**AIM OF THE TASK**: Search the listing below, and show each line that includes the word "question".

**MATERIAL FOR THIS TASK**:

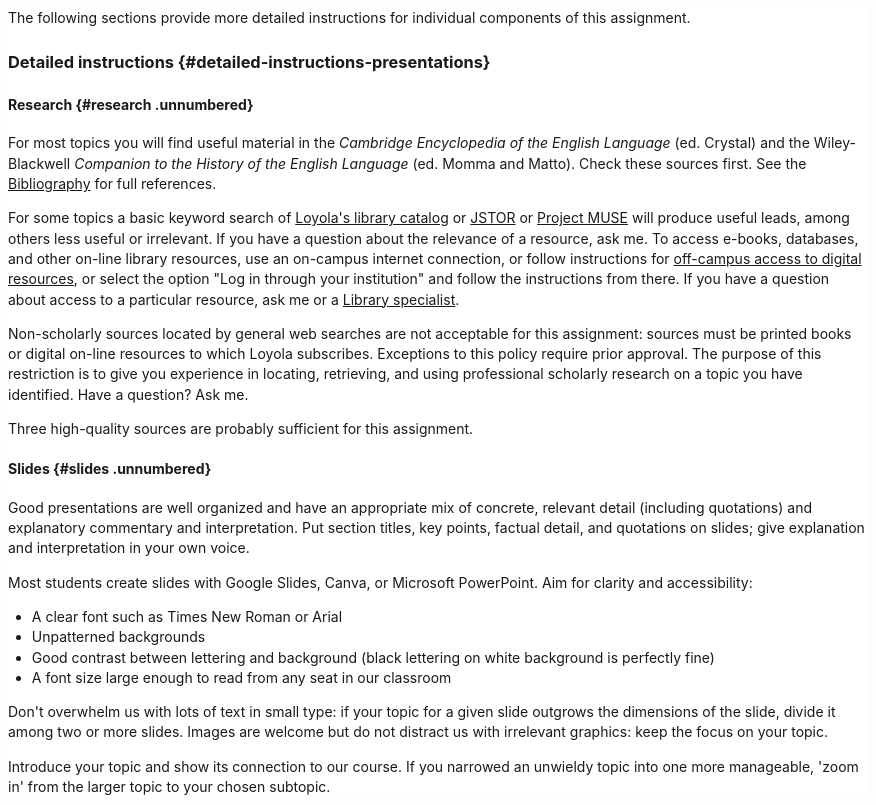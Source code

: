 The following sections provide more detailed instructions for individual components of this assignment.

### Detailed instructions {#detailed-instructions-presentations}

#### Research {#research .unnumbered}

For most topics you will find useful material in the *Cambridge Encyclopedia of the English Language* (ed. Crystal) and the Wiley-Blackwell *Companion to the History of the English Language* (ed. Momma and Matto).
Check these sources first.
See the [Bibliography](#bibliography) for full references.

For some topics a basic keyword search of [Loyola's library catalog](https://libraries.luc.edu/) or [JSTOR](https://www.jstor.org/) or [Project MUSE](https://muse.jhu.edu/) will produce useful leads, among others less useful or irrelevant.
If you have a question about the relevance of a resource, ask me.
To access e-books, databases, and other on-line library resources, use an on-campus internet connection, or follow instructions for [off-campus access to digital resources](https://libraries.luc.edu/offcampus), or select the option "Log in through your institution" and follow the instructions from there.
If you have a question about access to a particular resource, ask me or a [Library specialist](http://libraries.luc.edu/specialists).

Non-scholarly sources located by general web searches are not acceptable for this assignment:
sources must be printed books or digital on-line resources to which Loyola subscribes.
Exceptions to this policy require prior approval.
The purpose of this restriction is to give you experience in locating, retrieving, and using professional scholarly research on a topic you have identified.
Have a question? Ask me.

Three high-quality sources are probably sufficient for this assignment.

#### Slides {#slides .unnumbered}

Good presentations are well organized and have an appropriate mix of concrete, relevant detail (including quotations) and explanatory commentary and interpretation.
Put section titles, key points, factual detail, and quotations on slides; give explanation and interpretation in your own voice.

Most students create slides with Google Slides, Canva, or Microsoft PowerPoint.
Aim for clarity and accessibility:

-   A clear font such as Times New Roman or Arial
-   Unpatterned backgrounds
-   Good contrast between lettering and background (black lettering on white background is perfectly fine)
-   A font size large enough to read from any seat in our classroom

Don't overwhelm us with lots of text in small type: if your topic for a given slide outgrows the dimensions of the slide, divide it among two or more slides.
Images are welcome but do not distract us with irrelevant graphics: keep the focus on your topic.

Introduce your topic and show its connection to our course.
If you narrowed an unwieldy topic into one more manageable, 'zoom in' from the larger topic to your chosen subtopic.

**OUTPUT BELOW**:
If you have a question about the relevance of a resource, ask me.
If you have a question about access to a particular resource, ask me or a [Library specialist](http://libraries.luc.edu/specialists).
Have a question? Ask me.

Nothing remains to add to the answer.